Exactly as written, set down the lines from the top of the entries through the line bearing "- 应用商店点击下载按钮图形没有转圈，需切换界面-------100%", with every picture left out.

[Records drawn from a dataset]
————

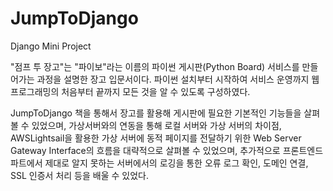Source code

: # JumpToDjango
Django Mini Project

"점프 투 장고"는 "파이보"라는 이름의 파이썬 게시판(Python Board) 서비스를 만들어가는 과정을 설명한 장고 입문서이다. 파이썬 설치부터 시작하여 서비스 운영까지 웹 프로그래밍의 처음부터 끝까지 모든 것을 알 수 있도록 구성하였다.

JumpToDjango 책을 통해서 장고를 활용해 게시판에 필요한 기본적인 기능들을 살펴볼 수 있었으며,
가상서버와의 연동을 통해 로컬 서버와 가상 서버의 차이점,
AWSLightsail을 활용한 가상 서버에 
동적 페이지를 전달하기 위한 Web Server Gateway Interface의 흐름을 대략적으로 살펴볼 수 있었으며,
추가적으로 프론트엔드 파트에서 제대로 알지 못하는 서버에서의 로깅을 통한 오류 로그 확인, 도메인 연결, SSL 인증서 처리 등을 배울 수 있었다.
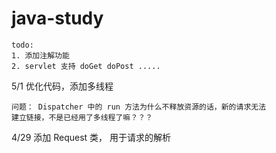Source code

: # java-study

    todo: 
    1. 添加注解功能
    2. servlet 支持 doGet doPost .....
    

5/1
    优化代码，添加多线程
    
    问题： Dispatcher 中的 run 方法为什么不释放资源的话，新的请求无法
    建立链接，不是已经用了多线程了嘛？？？

 4/29
    添加 Request 类， 用于请求的解析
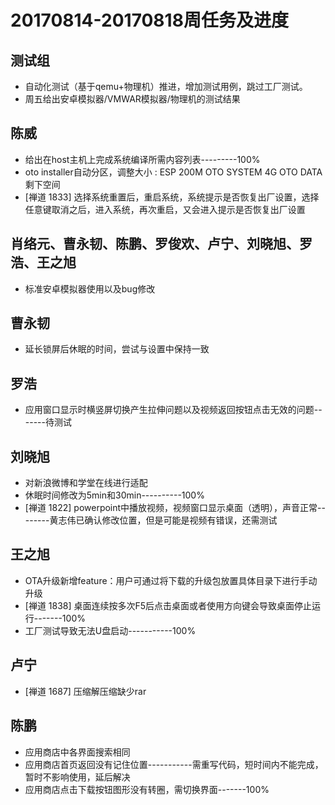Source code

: # 20170814-20170818周任务及进度

## 测试组
- 自动化测试（基于qemu+物理机）推进，增加测试用例，跳过工厂测试。
- 周五给出安卓模拟器/VMWAR模拟器/物理机的测试结果

## 陈威
- 给出在host主机上完成系统编译所需内容列表---------100%
- oto installer自动分区，调整大小 : ESP 200M   OTO SYSTEM 4G   OTO DATA 剩下空间
- [禅道 1833] 选择系统重置后，重启系统，系统提示是否恢复出厂设置，选择任意键取消之后，进入系统，再次重启，又会进入提示是否恢复出厂设置

## 肖络元、曹永韧、陈鹏、罗俊欢、卢宁、刘晓旭、罗浩、王之旭
- 标准安卓模拟器使用以及bug修改

## 曹永韧
 - 延长锁屏后休眠的时间，尝试与设置中保持一致

## 罗浩
- 应用窗口显示时横竖屏切换产生拉伸问题以及视频返回按钮点击无效的问题-------待测试

## 刘晓旭
- 对新浪微博和学堂在线进行适配
- 休眠时间修改为5min和30min----------100%
- [禅道 1822] powerpoint中播放视频，视频窗口显示桌面（透明），声音正常--------黄志伟已确认修改位置，但是可能是视频有错误，还需测试

## 王之旭
- OTA升级新增feature：用户可通过将下载的升级包放置具体目录下进行手动升级
- [禅道 1838] 桌面连续按多次F5后点击桌面或者使用方向键会导致桌面停止运行-------100%
- 工厂测试导致无法U盘启动-----------100%

## 卢宁
- [禅道 1687] 压缩解压缩缺少rar

## 陈鹏
- 应用商店中各界面搜索相同
- 应用商店首页返回没有记住位置-----------需重写代码，短时间内不能完成，暂时不影响使用，延后解决
- 应用商店点击下载按钮图形没有转圈，需切换界面-------100%
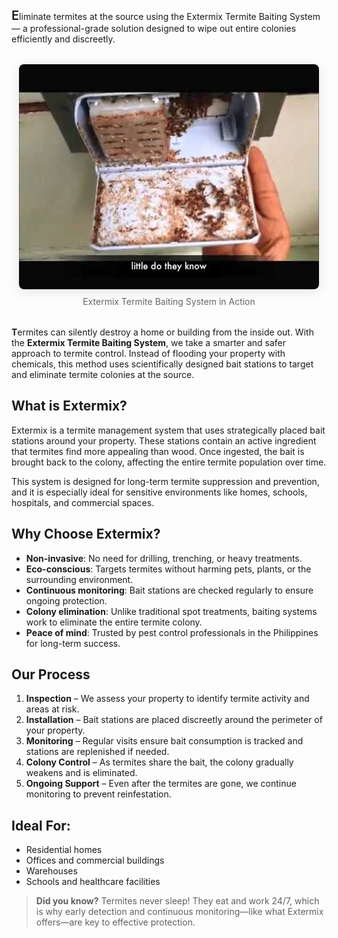 <span style="font-size:1.25rem; font-weight:600">E</span>liminate termites at the source using the Extermix Termite Baiting System — a professional-grade solution designed to wipe out entire colonies efficiently and discreetly.

<figure style="margin: 2rem auto; text-align: center;">
  <img src="/images/services/extermix-termite-baiting-system.jpg" alt="Extermix Termite Baiting System Banner" style="max-width: 100%; border-radius: 0.5rem; box-shadow: 0 4px 20px rgba(0,0,0,0.1);" />
  <figcaption style="margin-top: 0.5rem; font-size: 0.875rem; color: #666;">Extermix Termite Baiting System in Action</figcaption>
</figure>


**T**ermites can silently destroy a home or building from the inside out. With the **Extermix Termite Baiting System**, we take a smarter and safer approach to termite control. Instead of flooding your property with chemicals, this method uses scientifically designed bait stations to target and eliminate termite colonies at the source.

## What is Extermix?

Extermix is a termite management system that uses strategically placed bait stations around your property. These stations contain an active ingredient that termites find more appealing than wood. Once ingested, the bait is brought back to the colony, affecting the entire termite population over time.

This system is designed for long-term termite suppression and prevention, and it is especially ideal for sensitive environments like homes, schools, hospitals, and commercial spaces.

## Why Choose Extermix?

- **Non-invasive**: No need for drilling, trenching, or heavy treatments.
- **Eco-conscious**: Targets termites without harming pets, plants, or the surrounding environment.
- **Continuous monitoring**: Bait stations are checked regularly to ensure ongoing protection.
- **Colony elimination**: Unlike traditional spot treatments, baiting systems work to eliminate the entire termite colony.
- **Peace of mind**: Trusted by pest control professionals in the Philippines for long-term success.

## Our Process

1. **Inspection** – We assess your property to identify termite activity and areas at risk.
2. **Installation** – Bait stations are placed discreetly around the perimeter of your property.
3. **Monitoring** – Regular visits ensure bait consumption is tracked and stations are replenished if needed.
4. **Colony Control** – As termites share the bait, the colony gradually weakens and is eliminated.
5. **Ongoing Support** – Even after the termites are gone, we continue monitoring to prevent reinfestation.

## Ideal For:

- Residential homes
- Offices and commercial buildings
- Warehouses
- Schools and healthcare facilities

> **Did you know?** Termites never sleep! They eat and work 24/7, which is why early detection and continuous monitoring—like what Extermix offers—are key to effective protection.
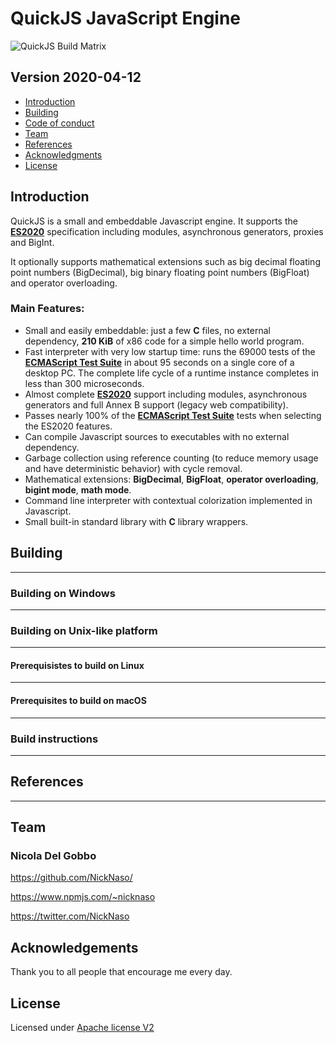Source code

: # QuickJS JavaScript Engine

![QuickJS Build Matrix](https://github.com/napi-bindings/quickjs-build/workflows/QuickJS%20Build%20Matrix/badge.svg?branch=master)

## Version 2020-04-12

- [Introduction](#introduction)
- [Building](#building)
- [Code of conduct](CODE_OF_CONDUCT)
- [Team](#team)
- [References](#references)
- [Acknowledgments](#acknowledgements)
- [License](#license)

## Introduction

QuickJS is a small and embeddable Javascript engine. It supports the **[ES2020](https://tc39.github.io/ecma262/)**
 specification including modules, asynchronous generators, proxies and BigInt.

It optionally supports mathematical extensions such as big decimal floating point
numbers (BigDecimal), big binary floating point numbers (BigFloat) and operator 
overloading.

### Main Features:

- Small and easily embeddable: just a few **C** files, no external dependency, 
**210 KiB** of x86 code for a simple hello world program.
- Fast interpreter with very low startup time: runs the 69000 tests of the 
**[ECMAScript Test Suite](https://github.com/tc39/test262)** in about 95 seconds on a
single core of a desktop PC. The complete life cycle of a runtime instance 
completes in less than 300 microseconds.
- Almost complete **[ES2020](https://tc39.github.io/ecma262/)** support including 
modules, asynchronous generators and full Annex B support (legacy web 
compatibility).
- Passes nearly 100% of the 
**[ECMAScript Test Suite](https://github.com/tc39/test262)** tests when selecting the 
ES2020 features.
- Can compile Javascript sources to executables with no external dependency.
- Garbage collection using reference counting (to reduce memory usage and have 
deterministic behavior) with cycle removal.
- Mathematical extensions: **BigDecimal**, **BigFloat**, **operator overloading**, 
**bigint mode**, **math mode**.
- Command line interpreter with contextual colorization implemented in Javascript.
- Small built-in standard library with **C** library wrappers.

## Building

---

### Building on Windows

---
 
### Building on Unix-like platform

---

#### Prerequisistes to build on Linux

---

#### Prerequisites to build on macOS

---

### Build instructions

---

## References

---

## Team

### Nicola Del Gobbo

<https://github.com/NickNaso/>

<https://www.npmjs.com/~nicknaso>

<https://twitter.com/NickNaso>

## Acknowledgements

Thank you to all people that encourage me every day.

## License

Licensed under [Apache license V2](./LICENSE)
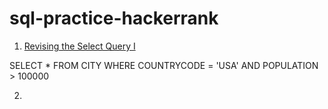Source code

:# sql-practice-hackerrank

1) <a href = "https://www.hackerrank.com/challenges/revising-the-select-query/problem"> Revising the Select Query I </a>

SELECT *
FROM CITY
WHERE COUNTRYCODE = 'USA' AND POPULATION > 100000

2)
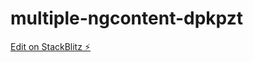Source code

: # multiple-ngcontent-dpkpzt

[Edit on StackBlitz ⚡️](https://stackblitz.com/edit/multiple-ngcontent-dpkpzt)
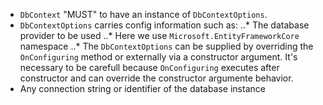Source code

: * `DbContext` "MUST" to have an instance of `DbContextOptions`.
* `DbContextOptions` carries config information such as:
..* The database provider to be used
..* Here we use `Microsoft.EntityFrameworkCore` namespace
..* The `DbContextOptions` can be supplied by overriding the `OnConfiguring` method or externally via a constructor argument. It's necessary to be carefull because `OnConfiguring` executes after constructor and can override the constructor argumente behavior.
* Any connection string or identifier of the database instance
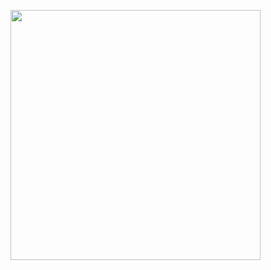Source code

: <img align="center" src="https://media1.tenor.com/m/YV1LR_Vx0bIAAAAC/dario-dario-moccia.gif" width="400" /></p>
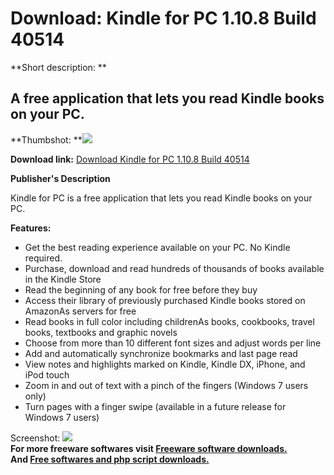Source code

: # Download: Kindle for PC 1.10.8 Build 40514

**Short description: **

## A free application that lets you read Kindle books on your PC.

  
**Thumbshot: **![](http://www.freewarefiles.com/screenshot/kindleforpc_md.jpg)   
  
**Download link:** [Download Kindle for PC 1.10.8 Build 40514](http://freesoftwares.boysofts.com/Kindle-for-PC_program_61939.html)  
  

**Publisher's Description**  
  

Kindle for PC is a free application that lets you read Kindle books on your
PC.

**Features:**

  * Get the best reading experience available on your PC. No Kindle required. 
  * Purchase, download and read hundreds of thousands of books available in the Kindle Store 
  * Read the beginning of any book for free before they buy 
  * Access their library of previously purchased Kindle books stored on AmazonAs servers for free 
  * Read books in full color including childrenAs books, cookbooks, travel books, textbooks and graphic novels 
  * Choose from more than 10 different font sizes and adjust words per line 
  * Add and automatically synchronize bookmarks and last page read 
  * View notes and highlights marked on Kindle, Kindle DX, iPhone, and iPod touch 
  * Zoom in and out of text with a pinch of the fingers (Windows 7 users only) 
  * Turn pages with a finger swipe (available in a future release for Windows 7 users) 

  
  
Screenshot: ![](http://www.freewarefiles.com/screenshot/kindleforpc.jpg)  
**For more freeware softwares visit [Freeware software downloads.](http://freesoftwares.boysofts.com/)**   
**And [Free softwares and php script downloads.](http://www.boysofts.com/)**

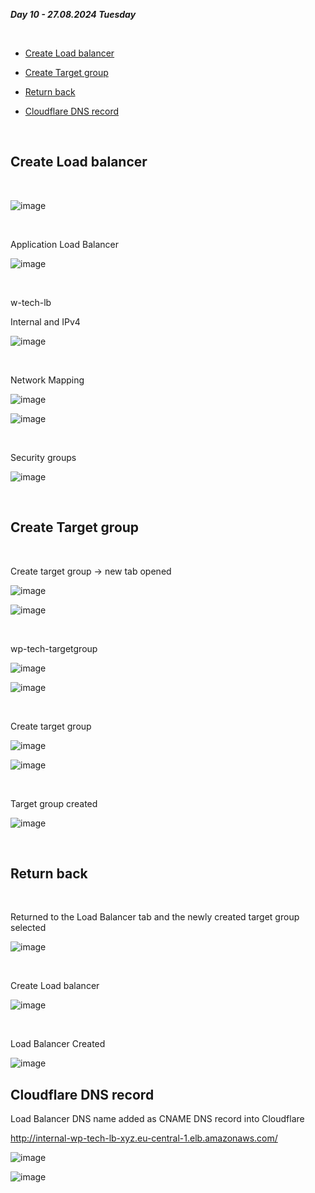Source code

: _**Day 10 - 27.08.2024 Tuesday**_

<br>

- [Create Load balancer](#Create-Load-balancer)

- [Create Target group](#Create-Target-group)

- [Return back](#Return-back)

- [Cloudflare DNS record](#Cloudflare-DNS-record)

<br>

## Create Load balancer

<br>

![image](https://github.com/user-attachments/assets/1fbd4dec-e2a2-4b3c-a225-d4055fc5849f)

<br>

Application Load Balancer

![image](https://github.com/user-attachments/assets/36ce514b-72f0-4d70-9cab-e44b815bc0f5)

<br>

w-tech-lb

Internal and IPv4

![image](https://github.com/user-attachments/assets/5590085f-58d6-4026-a843-8d207171617c)

<br>

Network Mapping

![image](https://github.com/user-attachments/assets/fca41b91-9691-43c2-87da-8ef7a8544a78)

![image](https://github.com/user-attachments/assets/24c9331a-f160-423f-9042-06dae692e513)

<br>

Security groups

![image](https://github.com/user-attachments/assets/fa756d3f-03b8-4f1d-a3a8-9938624dfe30)

<br>

## Create Target group

<br>

Create target group → new tab opened

![image](https://github.com/user-attachments/assets/88af4b8d-b573-4775-ab48-97be8e4fffe0)

![image](https://github.com/user-attachments/assets/512f0793-107d-43f4-a728-5e2f89785bc3)

<br>

wp-tech-targetgroup

![image](https://github.com/user-attachments/assets/9485e4cc-be42-4999-aa3d-463e3d5582eb)

![image](https://github.com/user-attachments/assets/b58411da-2cf3-4119-88a3-e153578b4cdf)

<br>

Create target group

![image](https://github.com/user-attachments/assets/c0d70fd3-744b-46e8-bf3d-ba80dde8fcaf)

![image](https://github.com/user-attachments/assets/0de0a5af-73c5-403c-a9d7-29f3aed9b247)

<br>

Target group created

![image](https://github.com/user-attachments/assets/0c24ab19-25be-4e5b-90d2-b8b17b8eb3d6)

<br>

## Return back

<br>
 
Returned to the Load Balancer tab and the newly created target group selected

![image](https://github.com/user-attachments/assets/1a254474-c3bb-443b-8b08-29e4fd0d4829)

<br>

Create Load balancer

![image](https://github.com/user-attachments/assets/700b825f-a3d1-4d18-ae06-9d9dc03ddea6)

<br>

Load Balancer Created

![image](https://github.com/user-attachments/assets/384fc2b1-592f-4d31-8323-78c051a61a29)


## Cloudflare DNS record

Load Balancer DNS name added as CNAME DNS record into Cloudflare

http://internal-wp-tech-lb-xyz.eu-central-1.elb.amazonaws.com/

![image](https://github.com/user-attachments/assets/4da4691d-56cc-4d1e-bb80-6ba0a225f6cc)

![image](https://github.com/user-attachments/assets/1aaa23b9-9f3e-45f6-92b6-5c8cf7035b4a)

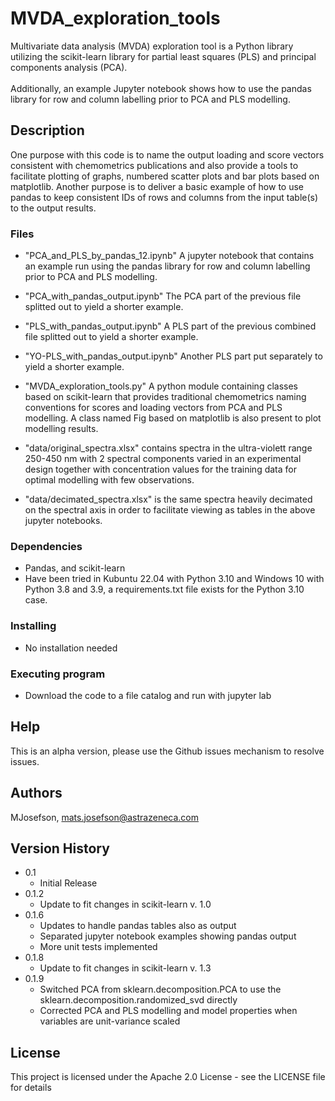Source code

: # MVDA_exploration_tools

Multivariate data analysis (MVDA) exploration tool is a Python library utilizing the scikit-learn library for partial least squares (PLS) and principal components analysis (PCA). <br><br>
Additionally, an example Jupyter notebook shows how to use the pandas library for row and column labelling prior to PCA and PLS modelling.


## Description
One purpose with this code is to name the output loading and score vectors consistent with chemometrics publications and also provide a tools to facilitate plotting of graphs, numbered scatter plots and bar plots based on matplotlib. Another purpose is to deliver a basic example of how to use pandas to keep consistent IDs of rows and columns from the input table(s) to the output results.
### Files
- "PCA_and_PLS_by_pandas_12.ipynb" A jupyter notebook that contains an example run using the pandas library for row and column labelling prior to PCA and PLS modelling.

- "PCA_with_pandas_output.ipynb" The PCA part of the previous file splitted out to yield a shorter example.

- "PLS_with_pandas_output.ipynb" A PLS part of the previous combined file splitted out to yield a shorter example.

- "YO-PLS_with_pandas_output.ipynb" Another PLS part put separately to yield a shorter example.

- "MVDA_exploration_tools.py" A python module containing classes based on scikit-learn that provides traditional chemometrics naming conventions for scores and loading vectors from PCA and PLS modelling.  A class named Fig based on matplotlib is also present to plot modelling results.

- "data/original_spectra.xlsx" contains spectra in the ultra-violett range 250-450 nm with 2 spectral components varied in an experimental design together with concentration values for the training data for optimal modelling with few observations.

- "data/decimated_spectra.xlsx" is the same spectra heavily decimated on the spectral axis in order to facilitate viewing as tables in the above jupyter notebooks.


### Dependencies

* Pandas, and scikit-learn
* Have been tried in Kubuntu 22.04 with Python 3.10 and Windows 10 with Python 3.8 and 3.9, a requirements.txt file exists for the Python 3.10 case.

### Installing

* No installation needed 

### Executing program

* Download the code to a file catalog and run with jupyter lab

## Help

This is an alpha version, please use the Github issues mechanism to resolve issues. 


## Authors

MJosefson, mats.josefson@astrazeneca.com

## Version History


* 0.1
    * Initial Release
* 0.1.2
    * Update to fit changes in scikit-learn v. 1.0
* 0.1.6
    * Updates to handle pandas tables also as output
    * Separated jupyter notebook examples showing pandas output
    * More unit tests implemented
* 0.1.8
    * Update to fit changes in scikit-learn v. 1.3
* 0.1.9
    * Switched PCA from sklearn.decomposition.PCA to use the sklearn.decomposition.randomized_svd directly
    * Corrected PCA and PLS modelling and model properties when variables are unit-variance scaled

## License

This project is licensed under the Apache 2.0 License - see the LICENSE file for details 

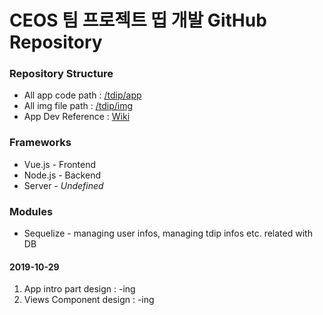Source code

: # CEOS 팀 프로젝트 띱 개발 GitHub Repository

### Repository Structure

* All app code path : [/tdip/app](https://github.com/MrKwon/tdip/tree/master/app)
* All img file path : [/tdip/img](https://github.com/MrKwon/tdip/tree/master/img)
* App Dev Reference : [Wiki](https://github.com/MrKwon/tdip/wiki)

### Frameworks

* Vue.js  - Frontend
* Node.js - Backend
* Server  - *Undefined*

### Modules

* Sequelize - managing user infos, managing tdip infos etc. related with DB

#### 2019-10-29
1. App intro part design  : -ing
2. Views Component design : -ing
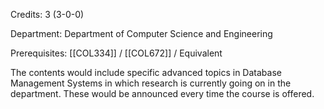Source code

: Credits: 3 (3-0-0)

Department: Department of Computer Science and Engineering

Prerequisites: [[COL334]] / [[COL672]] / Equivalent

The contents would include specific advanced topics in Database Management Systems in which research is currently going on in the department. These would be announced every time the course is offered.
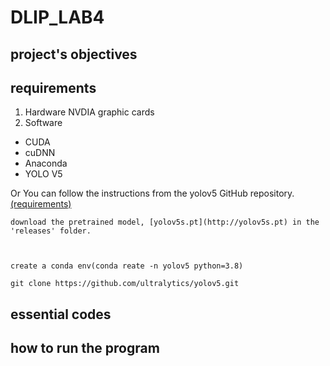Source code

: # DLIP_LAB4

## project's objectives

## requirements
1. Hardware
NVDIA graphic cards
2. Software
* CUDA
* cuDNN
* Anaconda
* YOLO V5


    

Or You can follow the instructions from the yolov5 GitHub repository. [(requirements)](https://github.com/ultralytics/yolov5/blob/master/requirements.txt)


    download the pretrained model, [yolov5s.pt](http://yolov5s.pt) in the 'releases' folder.



    create a conda env(conda reate -n yolov5 python=3.8)
    
    git clone https://github.com/ultralytics/yolov5.git
    
    
## essential codes


## how to run the program
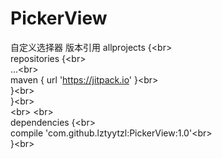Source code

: # PickerView
自定义选择器
版本引用
allprojects {\<br>  
		repositories {\<br>  
			...\<br>  
			maven { url 'https://jitpack.io' }\<br>  
		}\<br>  
	}\<br>  
\<br>  \<br>  
dependencies {\<br>  
        compile 'com.github.lztyytzl:PickerView:1.0'\<br>  
    }\<br>  
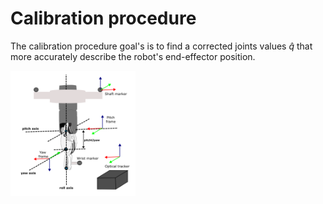 
# Calibration procedure

The calibration procedure goal's is to find a corrected joints values $\hat{q}$ that more accurately describe the robot's end-effector position. 


<!-- ![calibration diagram](../figures/PSM_kinematics_v3.svg | width=500) -->

<img src="../figures/png/PSM_kinematics_v3.png" width="200">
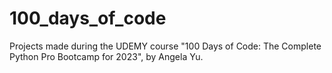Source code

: # 100_days_of_code

Projects made during the UDEMY course "100 Days of Code: The Complete Python Pro Bootcamp for 2023", by Angela Yu.
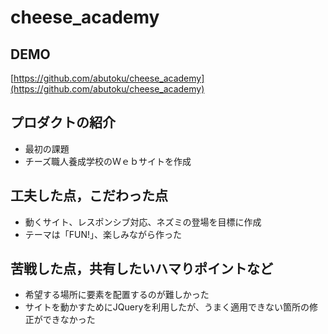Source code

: # cheese_academy

## DEMO

[https://github.com/abutoku/cheese_academy](https://github.com/abutoku/cheese_academy)

## プロダクトの紹介

- 最初の課題
- チーズ職人養成学校のＷｅｂサイトを作成

## 工夫した点，こだわった点

- 動くサイト、レスポンシブ対応、ネズミの登場を目標に作成
- テーマは「FUN!」、楽しみながら作った

## 苦戦した点，共有したいハマりポイントなど

- 希望する場所に要素を配置するのが難しかった
- サイトを動かすためにJQueryを利用したが、うまく適用できない箇所の修正ができなかった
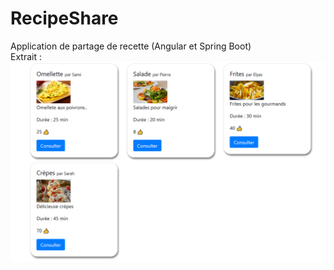 # RecipeShare
Application de partage de recette (Angular et Spring Boot)</br>
Extrait : 
![](img/demo.png)
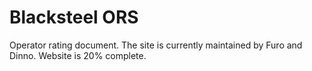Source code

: # Blacksteel ORS
Operator rating document. The site is currently maintained by Furo and Dinno. Website is 20% complete.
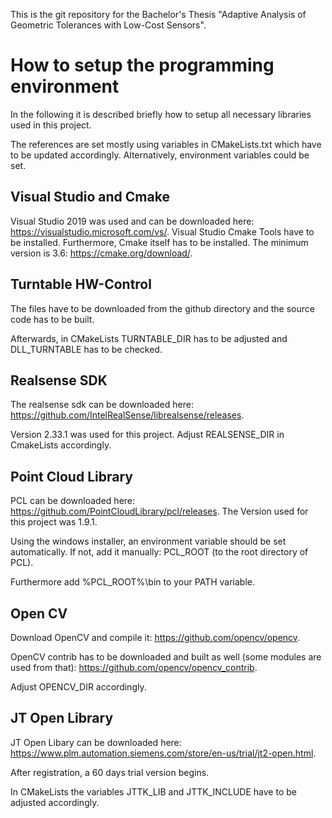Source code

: This is the git repository for the Bachelor's Thesis "Adaptive Analysis of Geometric Tolerances with Low-Cost Sensors".

How to setup the programming environment
===========================================
In the following it is described briefly how to setup all necessary libraries used in this project.

The references are set mostly using variables in CMakeLists.txt which have to be updated accordingly. Alternatively, environment variables could be set.

Visual Studio and Cmake
-----------------------
Visual Studio 2019 was used and can be downloaded here: https://visualstudio.microsoft.com/vs/.
Visual Studio Cmake Tools have to be installed.
Furthermore, Cmake itself has to be installed. The minimum version is 3.6: https://cmake.org/download/.

Turntable HW-Control
--------------------
The files have to be downloaded from the github directory and the source code has to be built.

Afterwards, in CMakeLists TURNTABLE_DIR has to be adjusted and DLL_TURNTABLE has to be checked.

Realsense SDK
-------------
The realsense sdk can be downloaded here: https://github.com/IntelRealSense/librealsense/releases.

Version 2.33.1 was used for this project.
Adjust REALSENSE_DIR in CmakeLists accordingly.

Point Cloud Library 
-------------------
PCL can be downloaded here: https://github.com/PointCloudLibrary/pcl/releases.
The Version used for this project was 1.9.1.

Using the windows installer, an environment variable should be set automatically. If not, add it manually: PCL_ROOT (to the root directory of PCL).

Furthermore add %PCL_ROOT%\bin to your PATH variable.

Open CV
-------
Download OpenCV and compile it: https://github.com/opencv/opencv.

OpenCV contrib has to be downloaded and built as well (some modules are used from that): https://github.com/opencv/opencv_contrib.

Adjust OPENCV_DIR accordingly. 

JT Open Library
---------------
JT Open Libary can be downloaded here: https://www.plm.automation.siemens.com/store/en-us/trial/jt2-open.html.

After registration, a 60 days trial version begins.

In CMakeLists the variables JTTK_LIB and JTTK_INCLUDE have to be adjusted accordingly.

————

◆ RESPONSE TO THIS TASK:
Source code

: # JumpToDjango
Django Mini Project

"점프 투 장고"는 "파이보"라는 이름의 파이썬 게시판(Python Board) 서비스를 만들어가는 과정을 설명한 장고 입문서이다. 파이썬 설치부터 시작하여 서비스 운영까지 웹 프로그래밍의 처음부터 끝까지 모든 것을 알 수 있도록 구성하였다.

JumpToDjango 책을 통해서 장고를 활용해 게시판에 필요한 기본적인 기능들을 살펴볼 수 있었으며,
가상서버와의 연동을 통해 로컬 서버와 가상 서버의 차이점,
AWSLightsail을 활용한 가상 서버에 
동적 페이지를 전달하기 위한 Web Server Gateway Interface의 흐름을 대략적으로 살펴볼 수 있었으며,
추가적으로 프론트엔드 파트에서 제대로 알지 못하는 서버에서의 로깅을 통한 오류 로그 확인, 도메인 연결, SSL 인증서 처리 등을 배울 수 있었다.
Source code

: # java-study

    todo: 
    1. 添加注解功能
    2. servlet 支持 doGet doPost .....
    

5/1
    优化代码，添加多线程
    
    问题： Dispatcher 中的 run 方法为什么不释放资源的话，新的请求无法
    建立链接，不是已经用了多线程了嘛？？？

 4/29
    添加 Request 类， 用于请求的解析
Source code

: # 20170814-20170818周任务及进度

## 测试组
- 自动化测试（基于qemu+物理机）推进，增加测试用例，跳过工厂测试。
- 周五给出安卓模拟器/VMWAR模拟器/物理机的测试结果

## 陈威
- 给出在host主机上完成系统编译所需内容列表---------100%
- oto installer自动分区，调整大小 : ESP 200M   OTO SYSTEM 4G   OTO DATA 剩下空间
- [禅道 1833] 选择系统重置后，重启系统，系统提示是否恢复出厂设置，选择任意键取消之后，进入系统，再次重启，又会进入提示是否恢复出厂设置

## 肖络元、曹永韧、陈鹏、罗俊欢、卢宁、刘晓旭、罗浩、王之旭
- 标准安卓模拟器使用以及bug修改

## 曹永韧
 - 延长锁屏后休眠的时间，尝试与设置中保持一致

## 罗浩
- 应用窗口显示时横竖屏切换产生拉伸问题以及视频返回按钮点击无效的问题-------待测试

## 刘晓旭
- 对新浪微博和学堂在线进行适配
- 休眠时间修改为5min和30min----------100%
- [禅道 1822] powerpoint中播放视频，视频窗口显示桌面（透明），声音正常--------黄志伟已确认修改位置，但是可能是视频有错误，还需测试

## 王之旭
- OTA升级新增feature：用户可通过将下载的升级包放置具体目录下进行手动升级
- [禅道 1838] 桌面连续按多次F5后点击桌面或者使用方向键会导致桌面停止运行-------100%
- 工厂测试导致无法U盘启动-----------100%

## 卢宁
- [禅道 1687] 压缩解压缩缺少rar

## 陈鹏
- 应用商店中各界面搜索相同
- 应用商店首页返回没有记住位置-----------需重写代码，短时间内不能完成，暂时不影响使用，延后解决
- 应用商店点击下载按钮图形没有转圈，需切换界面-------100%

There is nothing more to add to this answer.